Session Description: The session consists of two 40 minute keynote lectures, followed by an open discussion led by the moderators.
Charge to Speakers and Audience: Discuss concepts, approaches and experience for (1) how domain knowledge can be maximally integrated into machine learning and (2) how the learning can be used to inform multi-scale models.
Keynote Lectures (Tentative titles):
1. Simulation-assisted machine learning, David Craft, Harvard Medical School.
2. Predicting molecular properties with covariant compositional networks, Risi Kondor, University of Chicago.
Keynote Speaker Bios:
Dr. David Craft is an Assistant Professor and the Head of the Optimization and Systems Biology Lab at Harvard Medical School and MGH. His current focus is on the development of machine learning approaches for personalized cancer treatment. The main research questions related to this line of work are: what is the value of prior knowledge in this domain and how can we best incorporate such expert knowledge?

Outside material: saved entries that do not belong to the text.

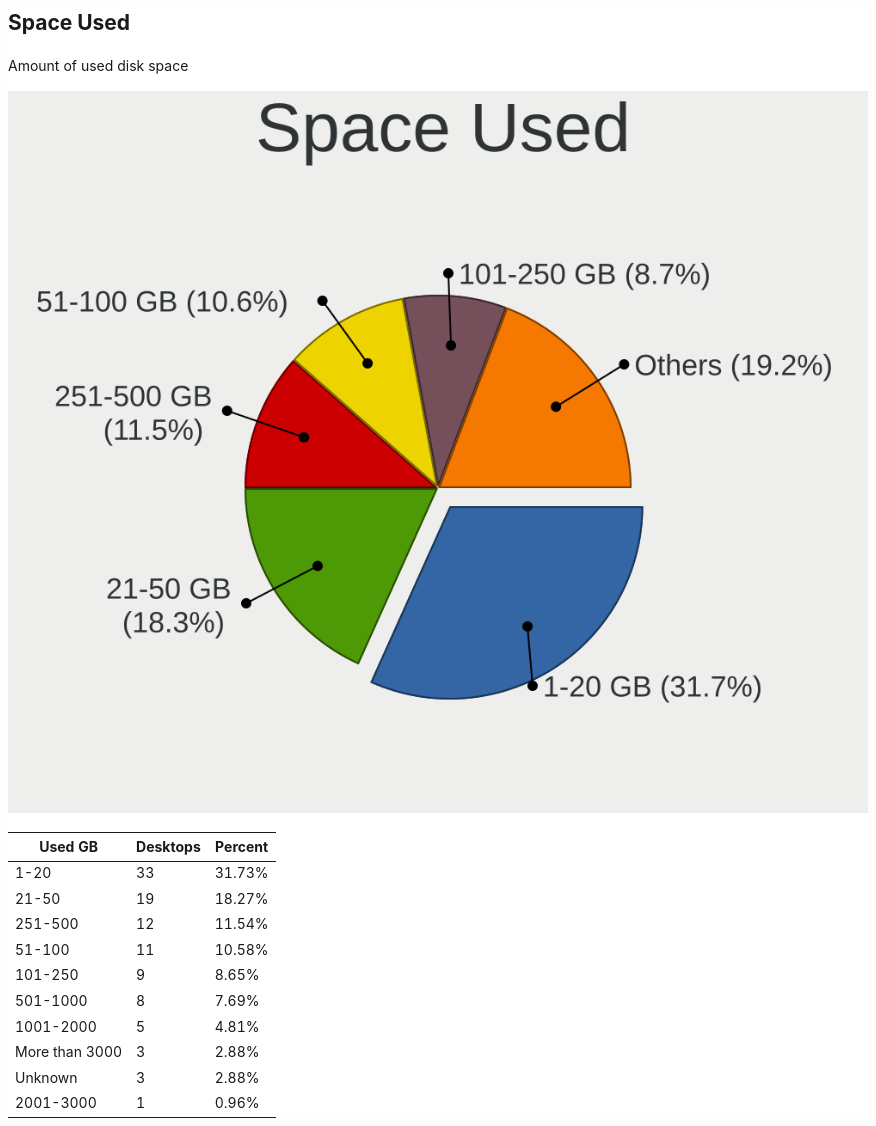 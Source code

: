 Space Used
----------

Amount of used disk space

![Space Used](./images/pie_chart/drive_space_used.svg)


| Used GB        | Desktops | Percent |
|----------------|----------|---------|
| 1-20           | 33       | 31.73%  |
| 21-50          | 19       | 18.27%  |
| 251-500        | 12       | 11.54%  |
| 51-100         | 11       | 10.58%  |
| 101-250        | 9        | 8.65%   |
| 501-1000       | 8        | 7.69%   |
| 1001-2000      | 5        | 4.81%   |
| More than 3000 | 3        | 2.88%   |
| Unknown        | 3        | 2.88%   |
| 2001-3000      | 1        | 0.96%   |
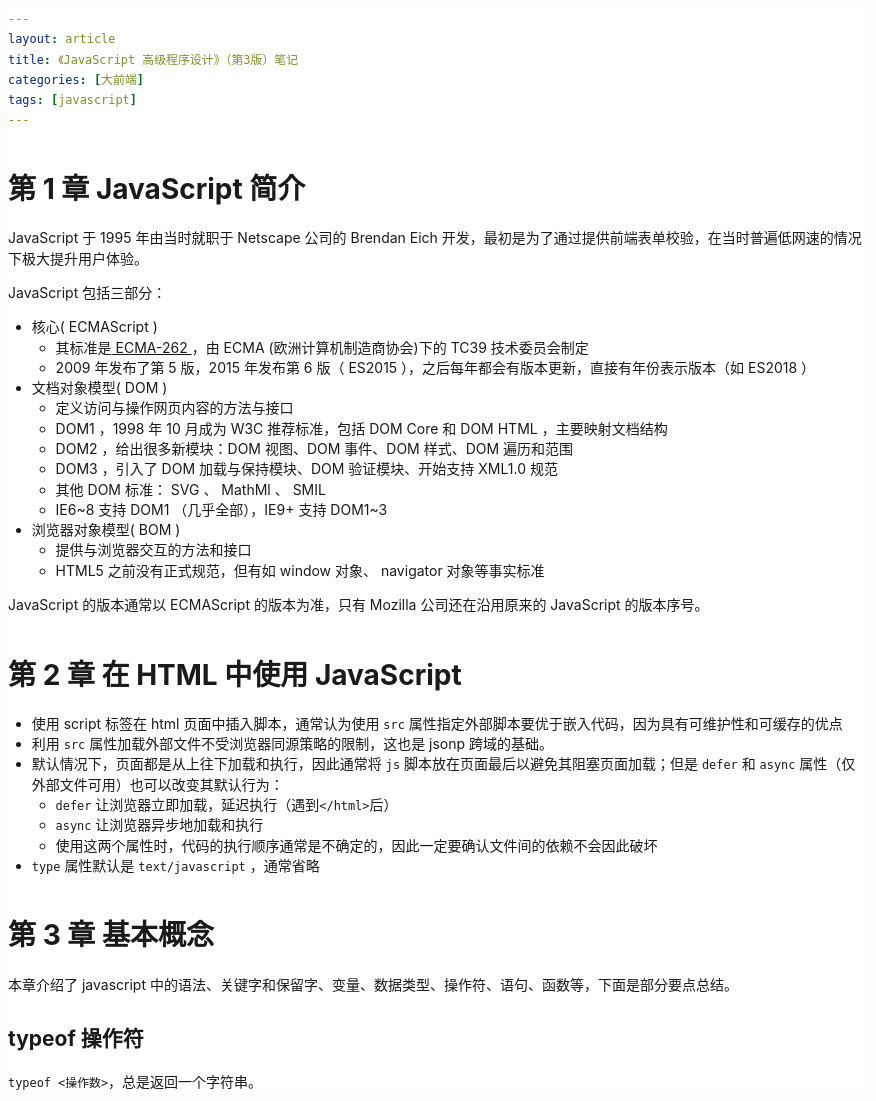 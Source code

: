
 ```yaml
---
layout: article
title: 《JavaScript 高级程序设计》（第3版）笔记
categories: [大前端]
tags: [javascript]
---
```


# 第 1 章 JavaScript 简介

JavaScript 于 1995 年由当时就职于 Netscape 公司的 Brendan Eich 开发，最初是为了通过提供前端表单校验，在当时普遍低网速的情况下极大提升用户体验。

JavaScript 包括三部分：

- 核心( ECMAScript )
  - 其标准是[ ECMA-262 ](http://www.ecma-international.org/publications/standards/Ecma-262.htm)，由 ECMA (欧洲计算机制造商协会)下的 TC39 技术委员会制定
  - 2009 年发布了第 5 版，2015 年发布第 6 版（ ES2015 ），之后每年都会有版本更新，直接有年份表示版本（如 ES2018 ）
- 文档对象模型( DOM )
  - 定义访问与操作网页内容的方法与接口
  - DOM1 ，1998 年 10 月成为 W3C 推荐标准，包括 DOM Core 和 DOM HTML ，主要映射文档结构
  - DOM2 ，给出很多新模块：DOM 视图、DOM 事件、DOM 样式、DOM 遍历和范围
  - DOM3 ，引入了 DOM 加载与保持模块、DOM 验证模块、开始支持 XML1.0 规范
  - 其他 DOM 标准： SVG 、 MathMl 、 SMIL
  - IE6~8 支持 DOM1 （几乎全部），IE9+ 支持 DOM1~3
- 浏览器对象模型( BOM )
  - 提供与浏览器交互的方法和接口
  - HTML5 之前没有正式规范，但有如 window 对象、 navigator 对象等事实标准

JavaScript 的版本通常以 ECMAScript 的版本为准，只有 Mozilla 公司还在沿用原来的 JavaScript 的版本序号。

# 第 2 章 在 HTML 中使用 JavaScript

- 使用 script 标签在 html 页面中插入脚本，通常认为使用 `src` 属性指定外部脚本要优于嵌入代码，因为具有可维护性和可缓存的优点
- 利用 `src` 属性加载外部文件不受浏览器同源策略的限制，这也是 jsonp 跨域的基础。
- 默认情况下，页面都是从上往下加载和执行，因此通常将 `js` 脚本放在页面最后以避免其阻塞页面加载；但是 `defer` 和 `async` 属性（仅外部文件可用）也可以改变其默认行为：
  - `defer` 让浏览器立即加载，延迟执行（遇到`</html>`后）
  - `async` 让浏览器异步地加载和执行
  - 使用这两个属性时，代码的执行顺序通常是不确定的，因此一定要确认文件间的依赖不会因此破坏
- `type` 属性默认是 `text/javascript` ，通常省略

# 第 3 章 基本概念

本章介绍了 javascript 中的语法、关键字和保留字、变量、数据类型、操作符、语句、函数等，下面是部分要点总结。

## typeof 操作符

`typeof <操作数>`，总是返回一个字符串。
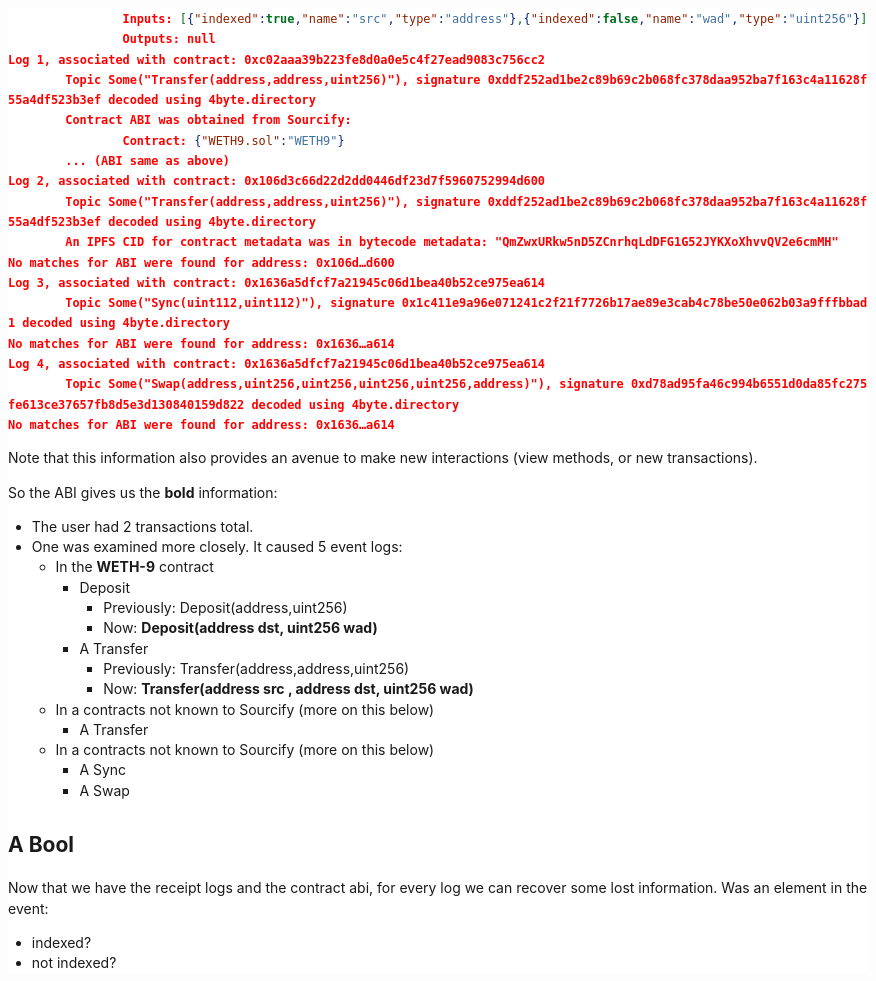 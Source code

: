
 ```json
                Inputs: [{"indexed":true,"name":"src","type":"address"},{"indexed":false,"name":"wad","type":"uint256"}]
                Outputs: null
Log 1, associated with contract: 0xc02aaa39b223fe8d0a0e5c4f27ead9083c756cc2
        Topic Some("Transfer(address,address,uint256)"), signature 0xddf252ad1be2c89b69c2b068fc378daa952ba7f163c4a11628f55a4df523b3ef decoded using 4byte.directory
        Contract ABI was obtained from Sourcify:
                Contract: {"WETH9.sol":"WETH9"}
        ... (ABI same as above)
Log 2, associated with contract: 0x106d3c66d22d2dd0446df23d7f5960752994d600
        Topic Some("Transfer(address,address,uint256)"), signature 0xddf252ad1be2c89b69c2b068fc378daa952ba7f163c4a11628f55a4df523b3ef decoded using 4byte.directory
        An IPFS CID for contract metadata was in bytecode metadata: "QmZwxURkw5nD5ZCnrhqLdDFG1G52JYKXoXhvvQV2e6cmMH"
No matches for ABI were found for address: 0x106d…d600
Log 3, associated with contract: 0x1636a5dfcf7a21945c06d1bea40b52ce975ea614
        Topic Some("Sync(uint112,uint112)"), signature 0x1c411e9a96e071241c2f21f7726b17ae89e3cab4c78be50e062b03a9fffbbad1 decoded using 4byte.directory
No matches for ABI were found for address: 0x1636…a614
Log 4, associated with contract: 0x1636a5dfcf7a21945c06d1bea40b52ce975ea614
        Topic Some("Swap(address,uint256,uint256,uint256,uint256,address)"), signature 0xd78ad95fa46c994b6551d0da85fc275fe613ce37657fb8d5e3d130840159d822 decoded using 4byte.directory
No matches for ABI were found for address: 0x1636…a614
```
Note that this information also provides an avenue to make new interactions
(view methods, or new transactions).

So the ABI gives us the **bold** information:

- The user had 2 transactions total.
- One was examined more closely. It caused 5 event logs:
    - In the **WETH-9** contract
        - Deposit
            - Previously: Deposit(address,uint256)
            - Now: **Deposit(address dst, uint256 wad)**
        - A Transfer
            - Previously: Transfer(address,address,uint256)
            - Now: **Transfer(address src , address dst, uint256 wad)**
    - In a contracts not known to Sourcify (more on this below)
        - A Transfer
    - In a contracts not known to Sourcify (more on this below)
        - A Sync
        - A Swap


## A Bool

Now that we have the receipt logs and the contract abi, for every log we can recover some
lost information. Was an element in the event:

- indexed?
- not indexed?
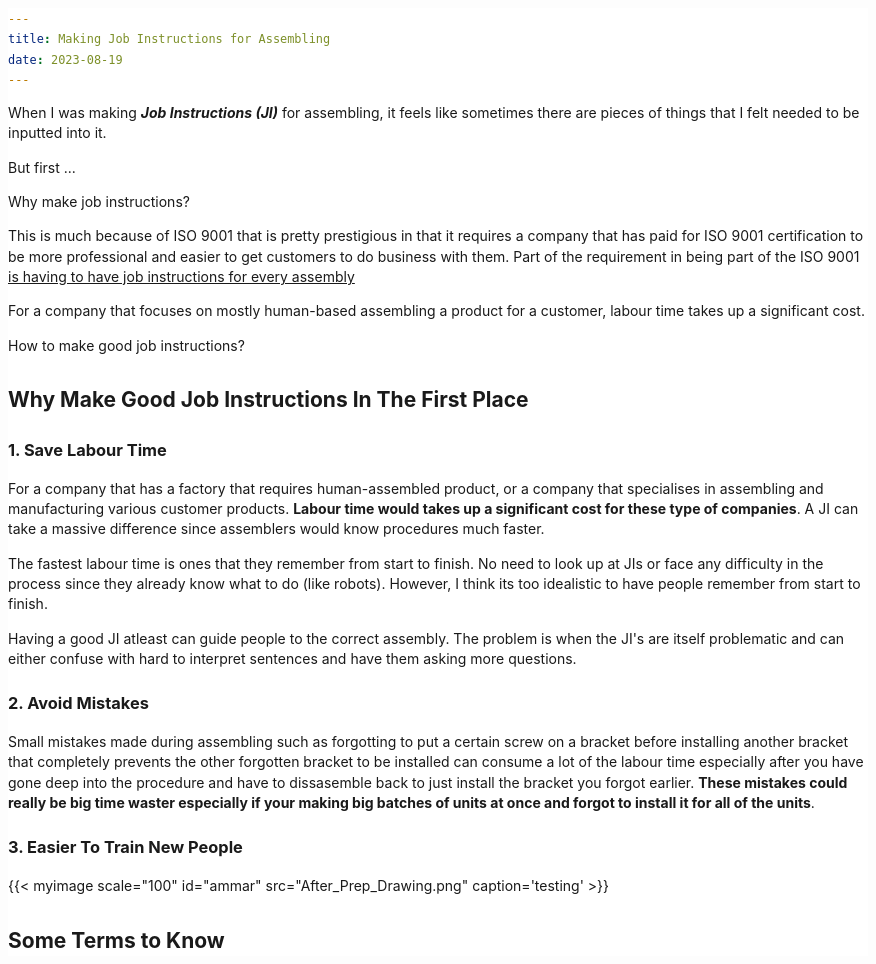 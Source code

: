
 ```yaml
---
title: Making Job Instructions for Assembling
date: 2023-08-19    
---
```


When I was making ***Job Instructions (JI)*** for assembling, it feels like sometimes there are pieces of things that I felt needed to be inputted into it.

But first ...

Why make job instructions?

This is much because of ISO 9001 that is pretty prestigious in that it requires a company that has paid for ISO 9001 certification to be more professional and easier to get customers to do business with them. Part of the requirement in being part of the ISO 9001 [is having to have job instructions for every assembly](https://www.iso.org/iso-9001-quality-management.html)

For a company that focuses on mostly human-based assembling a product for a customer, labour time takes up a significant cost.

How to make good job instructions?

## Why Make Good Job Instructions In The First Place
### 1. Save Labour Time 
For a company that has a factory that requires human-assembled product, or a company that specialises in assembling and manufacturing various customer products. **Labour time would takes up a significant cost for these type of companies**. A JI can take a massive difference since assemblers would know procedures much faster.

The fastest labour time is ones that they remember from start to finish. No need to look up at JIs or face any difficulty in the process since they already know what to do (like robots). However, I think its too idealistic to have people remember from start to finish. 

Having a good JI atleast can guide people to the correct assembly. The problem is when the JI's are itself problematic and can either confuse with hard to interpret sentences and have them asking more questions.

### 2. Avoid Mistakes

Small mistakes made during assembling such as forgotting to put a certain screw on a bracket before installing another bracket that completely prevents the other forgotten bracket to be installed can consume a lot of the labour time especially after you have gone deep into the procedure and have to dissasemble back to just install the bracket you forgot earlier. **These mistakes could really be big time waster especially if your making big batches of units at once and forgot to install it for all of the units**.

### 3. Easier To Train New People
{{< myimage scale="100" id="ammar" src="After_Prep_Drawing.png" caption='testing' >}}
## Some Terms to Know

Dr. Risi Kodor is an Associate Professor in the Departments of Computer Science and Statistics at the University of Chicago. His current research interests lie in the areas of machine learning, statistical learning theory, non-commutative harmonic analysis, computational group theory, harmonic analysis on graphs and networks, theoretical computer science, and applications in computational physics and biology.
Moderator Bios:
Dr. Paris Perdikaris is an Assistant Professor in the Department of Mechanical Engineering and Applied Mechanics at the University of Pennsylvania. His work spans a wide range of areas in computational science and engineering, with a particular focus on the analysis and design of complex physical and biological systems using machine learning, stochastic modeling, computational mechanics, and high-performance computing.
Dr. William Cannon is a Scientist in the Physical and Computational Sciences Division at the Pacific Northwest National Laboratory. His work combines modeling & simulation with data analysis to understand how cells change as a function of the environment, and more broadly to understand the principles of self-organization and the emergence of biological function.
Workshop Discussion Questions:
- Can theory-driven machine learning approaches enable the discovery interpretable models that not only can explain the observed data, but can elucidate mechanisms, distill causality, and help us probe interventions and counterfactuals in complex multiscale systems? For instance, causal inference generally uses various statistical measures such as partial correlation to infer causal influence. If instead, the appropriate statistical measure were known from the physics, such as a statistical odds ratio from thermodynamics, would the causal inference be more accurate or interpretable as a mechanism?
- Can theory-driven machine learning, combined with sparse and indirect measurements of the phenomena, produce a mechanistic understanding of how biological phenomena emerge?
- Can theory-driven machine learning approaches uncover meaningful and compact representations for complex inter-connected processes, and, subsequently, enable the cost-effective exploration of vast combinatorial spaces (e.g., design of bio-molecules with target properties)?
- Uncertainty quantification is the back-bone of decision making. Can theory-driven machine learning approaches enable the reliable characterization of predictive uncertainty and pinpoint its sources? The quantification of uncertainty has many practical applications such as decision making in the clinic, the robust design of synthetic biology pathways, drug target identification and drug risk assessment, as well as guiding the judicious acquisition of new data.
- Is deep learning necessary in theory-driven learning? In principle, the more domain knowledge that is incorporated into the model the less that needs to be learned and the easier the computing task will be.
- It is likely that the applications will utilize a range of techniques, from dynamic programming to variational methods to standard machine learning to deep learning. Is high performance computing required when theory-driven models are employed?
- What are the challenges and limitations of incorporating theory into machine learning for use with multiscale modeling? Are some machine learning methods, such as reinforcement learning, more conducive to integration with multiscale modeling?